„Wenn Sie den Segen Gottes nicht verpassen wollen, klicken Sie bitte auf den blauen Brief, erfahren Sie mehr über die Rettung durch Gottes zweites Kommen, und Sie werden unerwartete Segnungen erhalten.“, so schreibt mir Maria Muttergottes Mutter. Dass das mit der Rettung so einfach ist, hätte ich echt nicht gedacht. Leute, wir sind nur einen Klick vom Weltfrieden entfernt!

Wobei: der Begriff „blauer Brief“ erinnert mich unangenehm an meine Schulzeit. Lag jener damals im elterlichen Briefkasten, konnte man sich wahrlich auf diverse Segnungen gefasst machen. Der Segen des Fernsehfastens zum Beispiel. Oder die Rettung vor gefährlichen Begegnungen in der Freizeit durch Hausarrest. 

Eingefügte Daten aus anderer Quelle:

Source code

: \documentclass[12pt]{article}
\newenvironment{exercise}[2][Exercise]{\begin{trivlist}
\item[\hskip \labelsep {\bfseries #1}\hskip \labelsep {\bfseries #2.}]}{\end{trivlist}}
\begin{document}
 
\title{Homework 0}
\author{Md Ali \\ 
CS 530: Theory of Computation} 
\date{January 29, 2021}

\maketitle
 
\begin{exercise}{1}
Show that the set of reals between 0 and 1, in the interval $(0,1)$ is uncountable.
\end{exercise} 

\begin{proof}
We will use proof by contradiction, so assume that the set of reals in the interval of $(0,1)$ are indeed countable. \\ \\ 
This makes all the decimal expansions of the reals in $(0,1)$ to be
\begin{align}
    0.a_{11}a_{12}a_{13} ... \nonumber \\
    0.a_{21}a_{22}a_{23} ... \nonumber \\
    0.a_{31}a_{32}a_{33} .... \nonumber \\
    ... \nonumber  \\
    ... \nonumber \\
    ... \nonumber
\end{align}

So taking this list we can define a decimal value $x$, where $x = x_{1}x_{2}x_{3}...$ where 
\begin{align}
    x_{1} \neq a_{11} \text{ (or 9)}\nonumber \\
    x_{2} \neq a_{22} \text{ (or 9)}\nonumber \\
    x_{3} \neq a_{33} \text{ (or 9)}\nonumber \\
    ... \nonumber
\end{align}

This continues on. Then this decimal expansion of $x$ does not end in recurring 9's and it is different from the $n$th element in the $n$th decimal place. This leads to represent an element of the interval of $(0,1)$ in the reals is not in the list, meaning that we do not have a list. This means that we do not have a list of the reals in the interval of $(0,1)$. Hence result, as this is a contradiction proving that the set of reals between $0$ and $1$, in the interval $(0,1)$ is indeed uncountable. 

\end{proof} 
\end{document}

Ach, was waren wir damals gesegnet! 

Ich denke noch eine Weile über den Weltfrieden nach und ob ich nicht einfach mal, stellvertretend für uns alle, auf diesen blauen Brief klicken soll, da sehe ich eine weitere Maria’sche Aufforderung: 

„Mach dir keine Sorgen, wenn du nichts hast, hast du immer noch Gott, Er ist deine einzige Stütze! Klicken bitte auf den Link und du erhältst eine Überraschung.“

Einigermaßen verwirrt versuche ich diesen Satz zu verstehen. Überlege, denke, ziehe die Stirn in Falten. Arbeitet Maria in der Zynismusabteilung des Jobcenters? Läßt sie solche Sätze im Beratungsgespräch mit Frau Müllermeierschulze los? „Ach Gottchen, Sie haben alles verloren? Job, Wohnung, Sparbuch? Ja, voll blöd, aber von uns gibt es keine Stütze. Dafür haben Sie haben ja immer noch Gott.“

Trost kann so viele Gesichter haben. Sogar Fratzenartige.

Maria ist nicht die Einzige, die im WWW ihre Hilfe anbietet. Ihre Seite steht exemplarisch für all die Rattenfänger, die sich auf anderleuts Kosten bereichern wollen. Der alte Taschenspielertrick funktioniert besser denn je. Das Geschäft mit der Verzweiflung und der Dummheit boomt wie nie zuvor. Je instabiler die Welt um uns herum wird, desto mehr Menschen suchen Rat, Hilfe und Halt. 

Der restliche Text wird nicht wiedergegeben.